Hasil menunjukkan spektra serapan optik sampel ZnO non-template dan templated. Absorbansi optik rata-rata adalah 28% dan 58% untuk sampel ZnO datar dan makropori. Karena rasio permukaan-ke-volume yang meningkat, struktur nano berpori dapat menangkap laju cahaya iradiasi yang lebih tinggi, yang mengarah ke koefisien penyerapan yang lebih tinggi dibandingkan dengan sampel ZnO datar. Selain itu, bentuk pori yang unik meningkatkan penyerapan cahaya dari sudut miring dan meningkatkan hamburan berganda, yang mengarah ke perilaku fotontrapmen yang lebih tinggi. Spektrum photoluminescence dari struktur nano ZnO, didepositkan dengan dan tanpa templat polimer, di bawah eksitasi laser pada 350 nm. Kedua sampel menunjukkan dua pita emisi PL yang menonjol. Puncak luas yang membentang dari 1.80 eV hingga 2.90 eV dengan emisi yang terlihat pada 2.39 eV dikaitkan dengan emisi tingkat dalam/ deep level emission (DLE) karena interstisial dan kekosongan oksigen. Sebagai perbandingan, puncak ultraviolet (UV) yang intens dan tajam pada 3.32 eV terkait dengan emisi near-band-edge (NBE), yang disebabkan oleh rekombinasi rangsangan fotogenerasi dalam celah pita lebar ZnO. Celah pita optik struktur nano ZnO dapat diperkirakan melalui posisi puncak ini. Emisi NBE dari sampel berpori sedikit bergeser kebiruan dibandingkan dengan film tipis non-templat, yang disebabkan oleh mekanisme kurungan kuantum / quantum confinement (QC) dalam struktur nano ZnO berpori. Teori QC menyiratkan bahwa celah pita terbatas dari struktur nano tergantung pada ukuran kristalitnya, yang dapat diberikan oleh persamaan berikut.

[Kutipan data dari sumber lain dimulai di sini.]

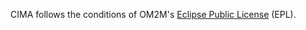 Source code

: CIMA follows the conditions of OM2M's [Eclipse Public License](https://www.eclipse.org/legal/epl-v10.html) (EPL).
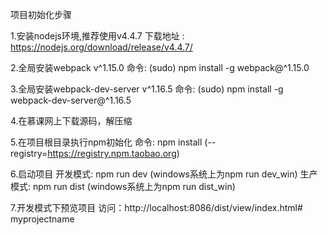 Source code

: 
项目初始化步骤

1.安装nodejs环境,推荐使用v4.4.7
    下载地址 : https://nodejs.org/download/release/v4.4.7/

2.全局安装webpack v^1.15.0
    命令: (sudo) npm install -g webpack@^1.15.0

3.全局安装webpack-dev-server v^1.16.5
    命令: (sudo) npm install -g webpack-dev-server@^1.16.5

4.在慕课网上下载源码，解压缩

5.在项目根目录执行npm初始化
    命令: npm install (--registry=https://registry.npm.taobao.org)

6.启动项目
    开发模式: npm run dev (windows系统上为npm run dev_win)
    生产模式: npm run dist (windows系统上为npm run dist_win)

7.开发模式下预览项目
    访问：http://localhost:8086/dist/view/index.html# myprojectname
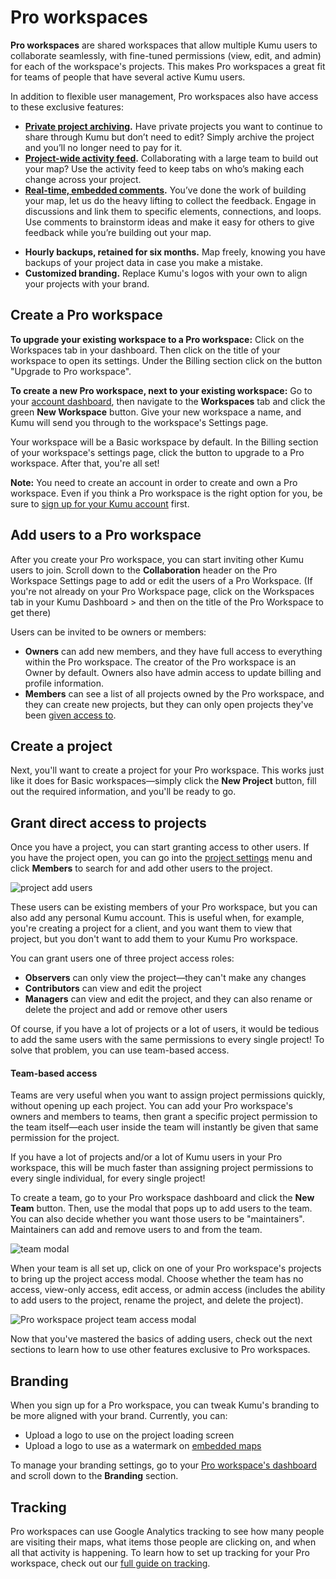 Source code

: # Pro workspaces

**Pro workspaces** are shared workspaces that allow multiple Kumu users to collaborate seamlessly, with fine-tuned permissions (view, edit, and admin) for each of the workspace's projects. This makes Pro workspaces a great fit for teams of people that have several active Kumu users.

In addition to flexible user management, Pro workspaces also have access to these exclusive features:
- **[Private project archiving](/guides/archiving-projects.md).** Have private projects you want to continue to share through Kumu but don’t need to edit? Simply archive the project and you’ll no longer need to pay for it.
- **[Project-wide activity feed](/guides/activity-feed.md).** Collaborating with a large team to build out your map? Use the activity feed to keep tabs on who’s making each change across your project.
- **[Real-time, embedded comments](/guides/issues.md).** You’ve done the work of building your map, let us do the heavy lifting to collect the feedback. Engage in discussions and link them to specific elements, connections, and loops. Use comments to brainstorm ideas and make it easy for others to give feedback while you’re building out your map.
<!-- - **[Single sign-on](/guides/single-sign-on.md).** Enable authentication for your Pro workspace through your SAML 2.0 provider (only Azure AD supported at this time). -->
<!-- - **Required [multi-factor authentication](/guides/multi-factor-authentication.md).** Multi-factor authentication (MFA) helps keep your account and projects. With a Pro workspace, you can require MFA for everyone accessing your projects. -->
- **Hourly backups, retained for six months.** Map freely, knowing you have backups of your project data in case you make a mistake.
- **Customized branding.** Replace Kumu's logos with your own to align your projects with your brand.


## Create a Pro workspace

**To upgrade your existing workspace to a Pro workspace:** 
Click on the Workspaces tab in your dashboard. Then click on the title of your workspace to open its settings. 
Under the Billing section click on the button "Upgrade to Pro workspace". 

**To create a new Pro workspace, next to your existing workspace:**
Go to your [account dashboard](https://kumu.io/dashboard), then navigate to the **Workspaces** tab and click the green **New Workspace** button. Give your new workspace a name, and Kumu will send you through to the workspace's Settings page.

Your workspace will be a Basic workspace by default. In the Billing section of your workspace's settings page, click the button to upgrade to a Pro workspace. After that, you're all set!

<p class="alert alert-warning">
<b>Note:</b> You need to create an account in order to create and own a Pro workspace. Even if you think a Pro workspace is the right option for you, be sure to <a class="alert-link" href="https://kumu.io/join">sign up for your Kumu account</a> first.
</p>


## Add users to a Pro workspace

After you create your Pro workspace, you can start inviting other Kumu users to join. Scroll down to the **Collaboration** header on the Pro Workspace Settings page to add or edit the users of a Pro Workspace. (If you're not already on your Pro Workspace page, click on the Workspaces tab in your Kumu Dashboard > and then on the title of the Pro Workspace to get there)

Users can be invited to be owners or members:

- **Owners** can add new members, and they have full access to everything within the Pro workspace. The creator of the Pro workspace is an Owner by default. Owners also have admin access to update billing and profile information.
- **Members** can see a list of all projects owned by the Pro workspace, and they can create new projects, but they can only open projects they've been [given access to](#grant-direct-access-to-projects).


## Create a project

Next, you'll want to create a project for your Pro workspace. This works just like it does for Basic workspaces—simply click the **New Project** button, fill out the required information, and you'll be ready to go.


## Grant direct access to projects

Once you have a project, you can start granting access to other users. If you have the project open, you can go into the [project settings](/overview/settings.md#project-settings) menu and click **Members** to search for and add other users to the project.

![project add users](/images/pro-workspace-project-users.png)

These users can be existing members of your Pro workspace, but you can also add any personal Kumu account. This is useful when, for example, you're creating a project for a client, and you want them to view that project, but you don't want to add them to your Kumu Pro workspace.

You can grant users one of three project access roles:

- **Observers** can only view the project—they can't make any changes
- **Contributors** can view and edit the project
- **Managers** can view and edit the project, and they can also rename or delete the project and add or remove other users

Of course, if you have a lot of projects or a lot of users, it would be tedious to add the same users with the same permissions to every single project! To solve that problem, you can use team-based access.


#### Team-based access

Teams are very useful when you want to assign project permissions quickly, without opening up each project. You can add your Pro workspace's owners and members to teams, then grant a specific project permission to the team itself—each user inside the team will instantly be given that same permission for the project.

If you have a lot of projects and/or a lot of Kumu users in your Pro workspace, this will be much faster than assigning project permissions to every single individual, for every single project!

To create a team, go to your Pro workspace dashboard and click the **New Team** button. Then, use the modal that pops up to add users to the team. You can also decide whether you want those users to be "maintainers". Maintainers can add and remove users to and from the team.

![team modal](/images/pro-workspace-team.png)

When your team is all set up, click on one of your Pro workspace's projects to bring up the project access modal. Choose whether the team has no access, view-only access, edit access, or admin access (includes the ability to add users to the project, rename the project, and delete the project).

![Pro workspace project team access modal](/images/pro-workspace-project-team-access.png)

Now that you've mastered the basics of adding users, check out the next sections to learn how to use other features exclusive to Pro workspaces.

<!-- <iframe src="https://player.vimeo.com/video/135484585" width="640" height="360" frameborder="0" webkitallowfullscreen mozallowfullscreen allowfullscreen></iframe>
 -->


## Branding

When you sign up for a Pro workspace, you can tweak Kumu's branding to be more aligned with your brand. Currently, you can:

- Upload a logo to use on the project loading screen
- Upload a logo to use as a watermark on [embedded maps](/guides/share-and-embed.md)

To manage your branding settings, go to your [Pro workspace's dashboard](/overview/dashboard.md#pro-workspace-dashboard) and scroll down to the **Branding** section.


## Tracking

Pro workspaces can use Google Analytics tracking to see how many people are visiting their maps, what items those people are clicking on, and when all that activity is happening. To learn how to set up tracking for your Pro workspace, check out our [full guide on tracking](/guides/tracking.md).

Struktur nano seng oksida makropori dikembangkan menggunakan rute elektrodeposisi berbantuan templat. Morfologi sampel yang ditemplat menggambarkan pembentukan pori-pori yang seragam dengan diameter rata-rata ~1 μm. Ini menyetujui pembentukan lapisan ZnO berpori makro yang dikembangkan oleh aglomerasi butiran padat dalam jarak interstisial antara mikrosfer. Di sini, pengaruh templat polimer dalam memanipulasi bentuk sampel yang disimpan sangat menonjol. Intensitas photoluminescence yang lebih tinggi dan pengurangan FWHM dari emisi NBE yang terkait dengan sampel ZnO berpori (template) menunjukkan area spesifik yang lebih tinggi dan tingkat pembangkitan exciton yang lebih baik dibandingkan dengan film tipis ZnO datar (tanpa template). Berdasarkan hasil struktur dan kelistrikan, ukuran kristalit sampel ZnO mikropori lebih kecil dibandingkan dengan sampel datar. Tidak ada variasi fase karena pembentukan struktur berpori, dan kedua sampel menunjukkan pola heksagonal wurtzit dengan puncak dominan terkait dengan orientasi kristalografi (101).